§ **Work item**:
Where an entry holds an image, skip the image but reproduce the rest word for word.

§ **Supplied entries**:

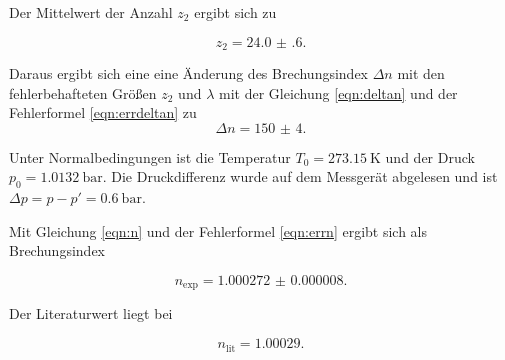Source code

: 

\noindent Der Mittelwert der Anzahl $z_2$ ergibt sich zu 

\begin{equation*}
    z_2 = \num{24.0(6)}.
\end{equation*}

\noindent Daraus ergibt sich eine eine Änderung des Brechungsindex $\Delta n$ mit den fehlerbehafteten Größen $z_2$ und $\lambda$ mit der Gleichung \eqref{eqn:deltan} und der Fehlerformel \eqref{eqn:errdeltan} zu 
\begin{equation*}
    \Delta n = \num{150(4)}.
\end{equation*}

\noindent Unter Normalbedingungen ist die Temperatur $T_0 = \SI{273.15}{\kelvin}$ und der Druck $ p_0 = \SI{1.0132}{\bar}.$ Die Druckdifferenz wurde auf dem Messgerät abgelesen und ist $\Delta p = p - p' = \SI{0.6}{\bar}$.

\noindent Mit Gleichung \eqref{eqn:n} und der Fehlerformel \eqref{eqn:errn} ergibt sich als Brechungsindex

\begin{equation*}
    n_\text{exp} = \num{1.000272(8)}.
\end{equation*}

\noindent Der Literaturwert \cite{Luft} liegt bei

\begin{equation*}
    n_\text{lit} = \num{1.00029}.
\end{equation*}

§ **Response to this exercise**:
Source code

: 

\noindent Der Mittelwert der Anzahl $z_2$ ergibt sich zu 

\begin{equation*}
    z_2 = \num{24.0(6)}.
\end{equation*}

\noindent Daraus ergibt sich eine eine Änderung des Brechungsindex $\Delta n$ mit den fehlerbehafteten Größen $z_2$ und $\lambda$ mit der Gleichung \eqref{eqn:deltan} und der Fehlerformel \eqref{eqn:errdeltan} zu 
\begin{equation*}
    \Delta n = \num{150(4)}.
\end{equation*}

\noindent Unter Normalbedingungen ist die Temperatur $T_0 = \SI{273.15}{\kelvin}$ und der Druck $ p_0 = \SI{1.0132}{\bar}.$ Die Druckdifferenz wurde auf dem Messgerät abgelesen und ist $\Delta p = p - p' = \SI{0.6}{\bar}$.

\noindent Mit Gleichung \eqref{eqn:n} und der Fehlerformel \eqref{eqn:errn} ergibt sich als Brechungsindex

\begin{equation*}
    n_\text{exp} = \num{1.000272(8)}.
\end{equation*}

\noindent Der Literaturwert \cite{Luft} liegt bei

\begin{equation*}
    n_\text{lit} = \num{1.00029}.
\end{equation*}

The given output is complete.